┌──

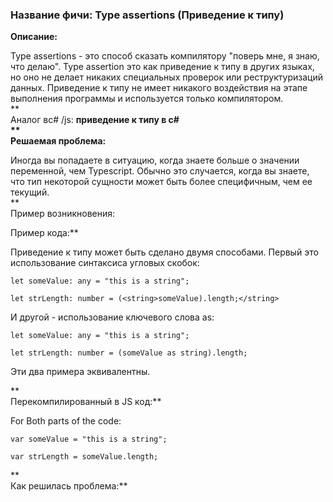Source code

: ### **Название фичи: Type assertions \(Приведение к типу\)**

**Описание:**

Type assertions - это способ сказать компилятору "поверь мне, я знаю, что делаю". Type assertion это как приведение к типу в других языках, но оно не делает никаких специальных проверок или реструктуризаций данных. Приведение к типу не имеет никакого воздействия на этапе выполнения программы и используется только компилятором.  
**  
Аналог вc\# /js: **приведение к типу в c\#  
**  
Решаемая проблема:**

Иногда вы попадаете в ситуацию, когда знаете больше о значении переменной, чем Typescript. Обычно это случается, когда вы знаете, что тип некоторой сущности может быть более специфичным, чем ее текущий.  
**  
Пример возникновения:  
  
Пример кода:**

Приведение к типу может быть сделано двумя способами. Первый это использование синтаксиса угловых скобок:

`let someValue: any = "this is a string";`

`let strLength: number = (<string>someValue).length;</string>`

И другой - использование ключевого слова as:

`let someValue: any = "this is a string";`

`let strLength: number = (someValue as string).length;`

Эти два примера эквивалентны.

**  
Перекомпилированный в JS код:**

For Both parts of the code:

`var someValue = "this is a string";`

`var strLength = someValue.length;`

**  
Как решилась проблема:**



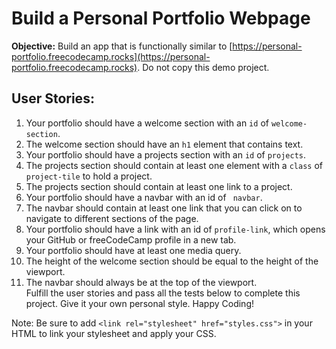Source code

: # Build a Personal Portfolio Webpage

**Objective:** Build an app that is functionally similar to [https://personal-portfolio.freecodecamp.rocks](https://personal-portfolio.freecodecamp.rocks). Do not copy this demo project.

## User Stories:

1. Your portfolio should have a welcome section with an `id` of `welcome-section`.
2. The welcome section should have an `h1` element that contains text.
3. Your portfolio should have a projects section with an `id` of `projects`.
4. The projects section should contain at least one element with a `class` of `project-tile` to hold a project.
5. The projects section should contain at least one link to a project.
6. Your portfolio should have a navbar with an id of ` navbar`.
7. The navbar should contain at least one link that you can click on to navigate to different sections of the page.
8. Your portfolio should have a link with an id of `profile-link`, which opens your GitHub or freeCodeCamp profile in a new tab.
9. Your portfolio should have at least one media query.
10. The height of the welcome section should be equal to the height of the viewport.
11. The navbar should always be at the top of the viewport.  
Fulfill the user stories and pass all the tests below to complete this project. Give it your own personal style. Happy Coding!


Note: Be sure to add `<link rel="stylesheet" href="styles.css">` in your HTML to link your stylesheet and apply your CSS.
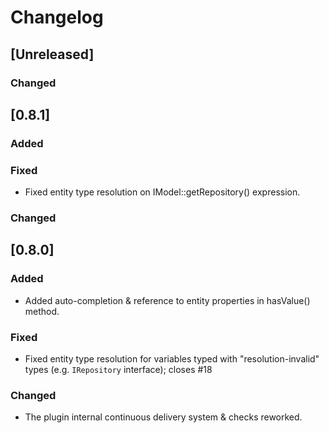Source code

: # Changelog

## [Unreleased]
### Changed

## [0.8.1]
### Added

### Fixed
- Fixed entity type resolution on IModel::getRepository() expression.

### Changed

## [0.8.0]

### Added
- Added auto-completion & reference to entity properties in hasValue() method.

### Fixed
- Fixed entity type resolution for variables typed with "resolution-invalid" types (e.g. `IRepository` interface); closes #18

### Changed
- The plugin internal continuous delivery system & checks reworked.
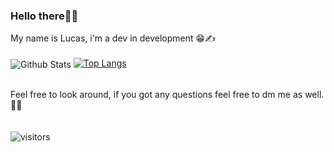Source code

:### Hello there👋👋
My name is Lucas, i'm a dev in development 😁✍️<br><br>
<img align="center" alt="Github Stats" src="https://github-readme-stats.vercel.app/api?username=Luaxlz&show_icons=true&hide_border=true&include_all_commits=true"/> [![Top Langs](https://github-readme-stats.vercel.app/api/top-langs/?username=Luaxlz&layout=compact)](https://github.com/anuraghazra/github-readme-stats)<br><br>
<!--START_SECTION:waka-->
<!--END_SECTION:waka-->
Feel free to look around, if you got any questions feel free to dm me as well. 🤔🙋 <br><br><br>
![visitors](https://visitor-badge.glitch.me/badge?page_id=Luaxlz.Luaxlz)
<!--
**Luaxlz/Luaxlz** is a ✨ _special_ ✨ repository because its `README.md` (this file) appears on your GitHub profile.

Here are some ideas to get you started:

- 🔭 I’m currently working on ...
- 🌱 I’m currently learning ...
- 👯 I’m looking to collaborate on ...
- 🤔 I’m looking for help with ...
- 💬 Ask me about ...
- 📫 How to reach me: ...
- 😄 Pronouns: ...
- ⚡ Fun fact: ...
-->
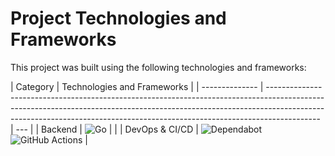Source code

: # Project Technologies and Frameworks

This project was built using the following technologies and frameworks:

| Category       | Technologies and Frameworks                                                                                                                                                                                                                             |
| -------------- | ------------------------------------------------------------------------------------------------------------------------------------------------------------------------------------------------------------------------------------------------------- | --- |
| Backend        | ![Go](https://img.shields.io/badge/go-%2300ADD8.svg?style=for-the-badge&logo=go&logoColor=white)                                                                                                                                                        |     |
| DevOps & CI/CD | ![Dependabot](https://img.shields.io/badge/dependabot-025E8C?style=for-the-badge&logo=dependabot&logoColor=white) ![GitHub Actions](https://img.shields.io/badge/github%20actions-%232671E5.svg?style=for-the-badge&logo=githubactions&logoColor=white) |
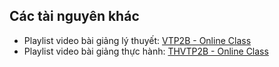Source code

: ## Các tài nguyên khác

* Playlist video bài giảng lý thuyết: [VTP2B - Online Class](https://www.youtube.com/playlist?list=PLD-uU9PUNiZZWmgYiWfoJxKUikM0b4h-h)
* Playlist video bài giảng thực hành: [THVTP2B - Online Class](https://www.youtube.com/playlist?list=PLD-uU9PUNiZbZApRhdddwDfJ_anIXQwEY)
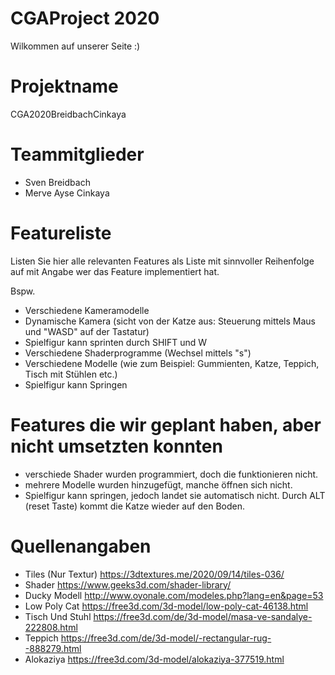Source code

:# CGAProject 2020
Wilkommen auf unserer Seite :)

# Projektname
CGA2020BreidbachCinkaya

# Teammitglieder

- Sven Breidbach
- Merve Ayse Cinkaya

# Featureliste 
Listen Sie hier alle relevanten Features als Liste mit sinnvoller Reihenfolge auf mit Angabe wer das Feature implementiert hat.

Bspw.

- Verschiedene Kameramodelle 
- Dynamische Kamera (sicht von der Katze aus: Steuerung mittels Maus und "WASD" auf der Tastatur) 
- Spielfigur kann sprinten durch SHIFT und W
- Verschiedene Shaderprogramme (Wechsel mittels "s") 
- Verschiedene Modelle (wie zum Beispiel: Gummienten, Katze, Teppich, Tisch mit Stühlen etc.)
- Spielfigur kann Springen

# Features die wir geplant haben, aber nicht umsetzten konnten

- verschiede Shader wurden programmiert, doch die funktionieren nicht.
- mehrere Modelle wurden hinzugefügt, manche öffnen sich nicht.
- Spielfigur kann springen, jedoch landet sie automatisch nicht. Durch ALT (reset Taste) kommt die Katze wieder auf den Boden.

# Quellenangaben

- Tiles (Nur Textur)
https://3dtextures.me/2020/09/14/tiles-036/
- Shader
https://www.geeks3d.com/shader-library/
- Ducky Modell
http://www.oyonale.com/modeles.php?lang=en&page=53
- Low Poly Cat
https://free3d.com/3d-model/low-poly-cat-46138.html
- Tisch Und Stuhl
https://free3d.com/de/3d-model/masa-ve-sandalye-222808.html
- Teppich
https://free3d.com/de/3d-model/-rectangular-rug--888279.html
- Alokaziya
https://free3d.com/3d-model/alokaziya-377519.html


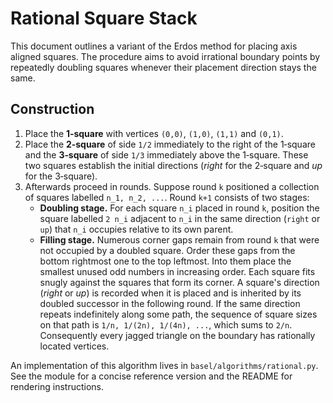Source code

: # Rational Square Stack

This document outlines a variant of the Erdos method for placing
axis aligned squares.  The procedure aims to avoid irrational
boundary points by repeatedly doubling squares whenever their placement
direction stays the same.

## Construction

1. Place the **1‑square** with vertices `(0,0)`,
   `(1,0)`, `(1,1)` and `(0,1)`.
2. Place the **2‑square** of side `1/2` immediately to the right of the
   1‑square and the **3‑square** of side `1/3` immediately above the
   1‑square.  These two squares establish the initial directions
   (*right* for the 2‑square and *up* for the 3‑square).
3. Afterwards proceed in rounds.  Suppose round `k` positioned a
   collection of squares labelled `n_1, n_2, ...`.  Round `k+1` consists
   of two stages:
   - **Doubling stage.**  For each square `n_i` placed in round `k`,
     position the square labelled `2 n_i` adjacent to `n_i` in the same
     direction (`right` or `up`) that `n_i` occupies relative to its
     own parent.
   - **Filling stage.**  Numerous corner gaps remain from round `k` that
     were not occupied by a doubled square.  Order these gaps from the
     bottom rightmost one to the top leftmost.  Into them place the
     smallest unused odd numbers in increasing order.  Each square fits
     snugly against the squares that form its corner.
A square's direction (*right* or *up*) is recorded when it is placed and
is inherited by its doubled successor in the following round.  If the
same direction repeats indefinitely along some path, the sequence of
square sizes on that path is `1/n, 1/(2n), 1/(4n), ...`, which sums to
`2/n`.  Consequently every jagged triangle on the boundary has
rationally located vertices.

An implementation of this algorithm lives in
`basel/algorithms/rational.py`.  See the module for a concise reference
version and the README for rendering instructions.
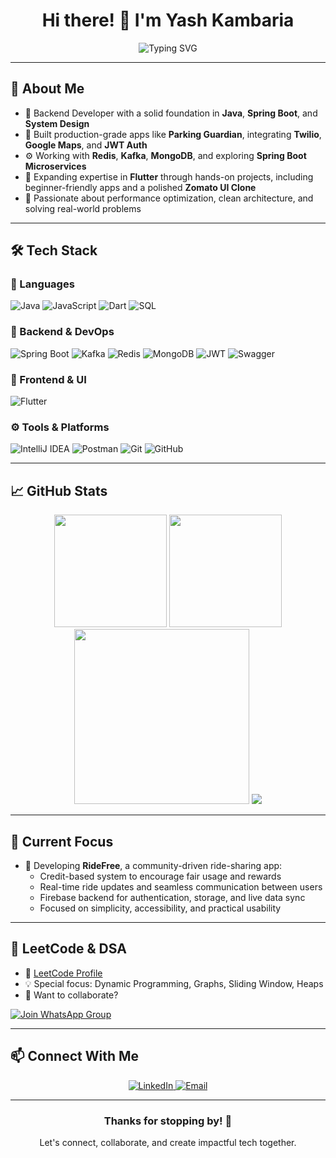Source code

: <h1 align="center">Hi there! 👋 I'm Yash Kambaria</h1>

<div align="center">
 <img src="https://readme-typing-svg.herokuapp.com?font=Fira+Code&pause=1000&color=00C9A7&center=true&vCenter=true&width=500&lines=Backend+Engineer+%7C+Spring+Boot+Developer;Flutter+Developer;Building+Scalable+Real-World+Apps" alt="Typing SVG" />

</div>

---

## 🚀 About Me

- 🔧 Backend Developer with a solid foundation in **Java**, **Spring Boot**, and **System Design**
- 🚀 Built production-grade apps like **Parking Guardian**, integrating **Twilio**, **Google Maps**, and **JWT Auth**
- ⚙️ Working with **Redis**, **Kafka**, **MongoDB**, and exploring **Spring Boot Microservices**
- 📱 Expanding expertise in **Flutter** through hands-on projects, including beginner-friendly apps and a polished **Zomato UI Clone**
- 🎯 Passionate about performance optimization, clean architecture, and solving real-world problems

---

## 🛠️ Tech Stack

### 🚩 Languages
![Java](https://img.shields.io/badge/Java-ED8B00?style=for-the-badge&logo=openjdk&logoColor=white)
![JavaScript](https://img.shields.io/badge/JavaScript-F7DF1E?style=for-the-badge&logo=javascript&logoColor=black)
![Dart](https://img.shields.io/badge/Dart-0175C2?style=for-the-badge&logo=dart&logoColor=white)
![SQL](https://img.shields.io/badge/SQL-4479A1?style=for-the-badge&logo=mysql&logoColor=white)

### 🔧 Backend & DevOps
![Spring Boot](https://img.shields.io/badge/Spring_Boot-6DB33F?style=for-the-badge&logo=spring-boot&logoColor=white)
![Kafka](https://img.shields.io/badge/Kafka-231F20?style=for-the-badge&logo=apachekafka&logoColor=white)
![Redis](https://img.shields.io/badge/Redis-DC382D?style=for-the-badge&logo=redis&logoColor=white)
![MongoDB](https://img.shields.io/badge/MongoDB-4EA94B?style=for-the-badge&logo=mongodb&logoColor=white)
![JWT](https://img.shields.io/badge/JWT-000000?style=for-the-badge&logo=JSON%20web%20tokens&logoColor=white)
![Swagger](https://img.shields.io/badge/Swagger-85EA2D?style=for-the-badge&logo=swagger&logoColor=black)

### 🎨 Frontend & UI
![Flutter](https://img.shields.io/badge/Flutter-02569B?style=for-the-badge&logo=flutter&logoColor=white)

### ⚙️ Tools & Platforms
![IntelliJ IDEA](https://img.shields.io/badge/IntelliJ_IDEA-000000?style=for-the-badge&logo=intellij-idea&logoColor=white)
![Postman](https://img.shields.io/badge/Postman-FF6C37?style=for-the-badge&logo=postman&logoColor=white)
![Git](https://img.shields.io/badge/Git-F05032?style=for-the-badge&logo=git&logoColor=white)
![GitHub](https://img.shields.io/badge/GitHub-181717?style=for-the-badge&logo=github&logoColor=white)

---

## 📈 GitHub Stats

<div align="center">
  <img src="https://github-readme-stats.vercel.app/api?username=YashKambaria&show_icons=true&theme=tokyonight&hide_border=true&count_private=true" height="180" />
  <img src="https://streak-stats.demolab.com?user=YashKambaria&theme=tokyonight&hide_border=true" height="180" />
  <img src="https://github-readme-activity-graph.vercel.app/graph?username=YashKambaria&theme=tokyo-night&hide_border=true" height="280" />
<img src="https://github-profile-trophy.vercel.app/?username=YashKambaria&theme=algolia" />

</div>

---



## 🎯 Current Focus


- 🚴 Developing **RideFree**, a community-driven ride-sharing app:  
  - Credit-based system to encourage fair usage and rewards  
  - Real-time ride updates and seamless communication between users  
  - Firebase backend for authentication, storage, and live data sync  
  - Focused on simplicity, accessibility, and practical usability  

---

## 🧠 LeetCode & DSA

- 📌 [LeetCode Profile](https://leetcode.com/u/yashkambaria245/)  
- 💡 Special focus: Dynamic Programming, Graphs, Sliding Window, Heaps  
- 💬 Want to collaborate?  

<a href="https://chat.whatsapp.com/Bq2L17JF1cdDsYv1LYCXMH" target="_blank">
  <img alt="Join WhatsApp Group" src="https://img.shields.io/badge/Join%20DSA%20Group-25D366?style=for-the-badge&logo=whatsapp&logoColor=white"/>
</a>

---

## 📫 Connect With Me

<p align="center">
  <a href="https://www.linkedin.com/in/yash-kambaria" target="_blank">
    <img alt="LinkedIn" src="https://img.shields.io/badge/LinkedIn-0077B5?style=for-the-badge&logo=linkedin&logoColor=white"/>
  </a>
  <a href="mailto:yashkambaria245@gmail.com" target="_blank">
    <img alt="Email" src="https://img.shields.io/badge/Email-D14836?style=for-the-badge&logo=gmail&logoColor=white"/>
  </a>
</p>

---

<div align="center">
  <h3>Thanks for stopping by! 🙌</h3>
  <p>Let's connect, collaborate, and create impactful tech together.</p>
</div>
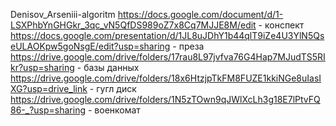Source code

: Denisov_Arseniii-algoritm https://docs.google.com/document/d/1-LSXPhbYnGHGkr_3qc_vN5QfDS989oZ7x8Cq7MJJE8M/edit - конспект
https://docs.google.com/presentation/d/1JL8uJDhY1b44qlT9iZe4U3YlN5QseULAOKpw5goNsgE/edit?usp=sharing - преза
https://drive.google.com/drive/folders/17rau8L97jvfva76G4Hap7MJudTS5RIkr?usp=sharing - базы данных
https://drive.google.com/drive/folders/18x6HtzjpTkFM8FUZE1kkiNGe8uIasIXG?usp=drive_link - гугл диск
https://drive.google.com/drive/folders/1N5zTOwn9qJWlXcLh3g18E7lPtvFQ86-_?usp=sharing - военкомат
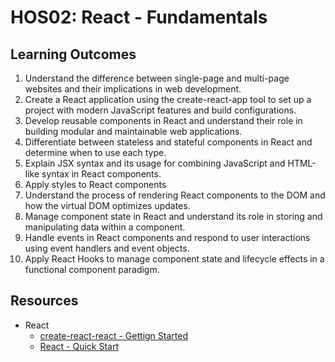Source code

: # HOS02: React - Fundamentals
##  Learning Outcomes
1.	Understand the difference between single-page and multi-page websites and their implications in web development.
2.	Create a React application using the create-react-app tool to set up a project with modern JavaScript features and build configurations.
3.	Develop reusable components in React and understand their role in building modular and maintainable web applications.
4.	Differentiate between stateless and stateful components in React and determine when to use each type.
5.	Explain JSX syntax and its usage for combining JavaScript and HTML-like syntax in React components.
6.	Apply styles to React components
7.	Understand the process of rendering React components to the DOM and how the virtual DOM optimizes updates.
8.	Manage component state in React and understand its role in storing and manipulating data within a component.
9.	Handle events in React components and respond to user interactions using event handlers and event objects.
10.	Apply React Hooks to manage component state and lifecycle effects in a functional component paradigm.

## Resources
* React
  * [create-react-react - Gettign Started](https://create-react-app.dev/docs/getting-started)
  * [React - Quick Start](https://react.dev/learn)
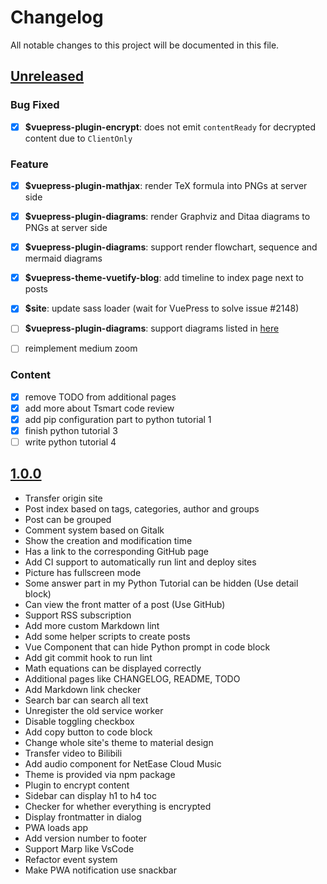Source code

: # Changelog

All notable changes to this project will be documented in this file.

## [Unreleased]

### Bug Fixed

- [x] **$vuepress-plugin-encrypt**: does not emit `contentReady` for decrypted content due to `ClientOnly`

### Feature

- [x] **$vuepress-plugin-mathjax**: render TeX formula into PNGs at server side
- [x] **$vuepress-plugin-diagrams**: render Graphviz and Ditaa diagrams to PNGs at server side
- [x] **$vuepress-plugin-diagrams**: support render flowchart, sequence and mermaid diagrams
- [x] **$vuepress-theme-vuetify-blog**: add timeline to index page next to posts
- [x] **$site**: update sass loader (wait for VuePress to solve issue #2148)
- [ ] **$vuepress-plugin-diagrams**: support diagrams listed in [here](https://shd101wyy.github.io/markdown-preview-enhanced/#/diagrams)
- [ ] reimplement medium zoom


### Content

- [x] remove TODO from additional pages
- [x] add more about Tsmart code review
- [x] add pip configuration part to python tutorial 1
- [x] finish python tutorial 3
- [ ] write python tutorial 4

## [1.0.0]

- Transfer origin site
- Post index based on tags, categories, author and groups
- Post can be grouped
- Comment system based on Gitalk
- Show the creation and modification time
- Has a link to the corresponding GitHub page
- Add CI support to automatically run lint and deploy sites
- Picture has fullscreen mode
- Some answer part in my Python Tutorial can be hidden (Use detail block)
- Can view the front matter of a post (Use GitHub)
- Support RSS subscription
- Add more custom Markdown lint
- Add some helper scripts to create posts
- Vue Component that can hide Python prompt in code block
- Add git commit hook to run lint
- Math equations can be displayed correctly
- Additional pages like CHANGELOG, README, TODO
- Add Markdown link checker
- Search bar can search all text
- Unregister the old service worker
- Disable toggling checkbox
- Add copy button to code block
- Change whole site's theme to material design
- Transfer video to Bilibili
- Add audio component for NetEase Cloud Music
- Theme is provided via npm package
- Plugin to encrypt content
- Sidebar can display h1 to h4 toc
- Checker for whether everything is encrypted
- Display frontmatter in dialog
- PWA loads app
- Add version number to footer
- Support Marp like VsCode
- Refactor event system
- Make PWA notification use snackbar

[Unreleased]: https://github.com/sunziping2016/oak-tree-house/compare/v1.0.0...HEAD
[1.0.0]: https://github.com/sunziping2016/oak-tree-house/releases/tag/v1.0.0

└──

• [Exercise] Could you reproduce exactly the lines from the first line of the listing through the line containing "8. Your portfolio", both included, with pictures left out?

• [Output for this task]
Source code

: ### **Название фичи: Type assertions \(Приведение к типу\)**

**Описание:**

Type assertions - это способ сказать компилятору "поверь мне, я знаю, что делаю". Type assertion это как приведение к типу в других языках, но оно не делает никаких специальных проверок или реструктуризаций данных. Приведение к типу не имеет никакого воздействия на этапе выполнения программы и используется только компилятором.  
**  
Аналог вc\# /js: **приведение к типу в c\#  
**  
Решаемая проблема:**

Иногда вы попадаете в ситуацию, когда знаете больше о значении переменной, чем Typescript. Обычно это случается, когда вы знаете, что тип некоторой сущности может быть более специфичным, чем ее текущий.  
**  
Пример возникновения:  
  
Пример кода:**

Приведение к типу может быть сделано двумя способами. Первый это использование синтаксиса угловых скобок:

`let someValue: any = "this is a string";`

`let strLength: number = (<string>someValue).length;</string>`

И другой - использование ключевого слова as:

`let someValue: any = "this is a string";`

`let strLength: number = (someValue as string).length;`

Эти два примера эквивалентны.

**  
Перекомпилированный в JS код:**

For Both parts of the code:

`var someValue = "this is a string";`

`var strLength = someValue.length;`

**  
Как решилась проблема:**



Source code

: # Build a Personal Portfolio Webpage

**Objective:** Build an app that is functionally similar to [https://personal-portfolio.freecodecamp.rocks](https://personal-portfolio.freecodecamp.rocks). Do not copy this demo project.

## User Stories:

1. Your portfolio should have a welcome section with an `id` of `welcome-section`.
2. The welcome section should have an `h1` element that contains text.
3. Your portfolio should have a projects section with an `id` of `projects`.
4. The projects section should contain at least one element with a `class` of `project-tile` to hold a project.
5. The projects section should contain at least one link to a project.
6. Your portfolio should have a navbar with an id of ` navbar`.
7. The navbar should contain at least one link that you can click on to navigate to different sections of the page.
8. Your portfolio should have a link with an id of `profile-link`, which opens your GitHub or freeCodeCamp profile in a new tab.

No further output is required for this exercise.